## Task brief
Copy out all the entries below, word for word.

[Entries taken from a collection]

★ ★ ★ ★ ★ ★ ★

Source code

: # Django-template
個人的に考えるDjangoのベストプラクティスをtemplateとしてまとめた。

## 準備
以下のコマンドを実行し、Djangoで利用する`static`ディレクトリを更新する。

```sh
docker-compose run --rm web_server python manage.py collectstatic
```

★ ★ ★ ★ ★ ★ ★

## Answer to the problem
Source code

: # Django-template
個人的に考えるDjangoのベストプラクティスをtemplateとしてまとめた。

## 準備
以下のコマンドを実行し、Djangoで利用する`static`ディレクトリを更新する。

```sh
docker-compose run --rm web_server python manage.py collectstatic
```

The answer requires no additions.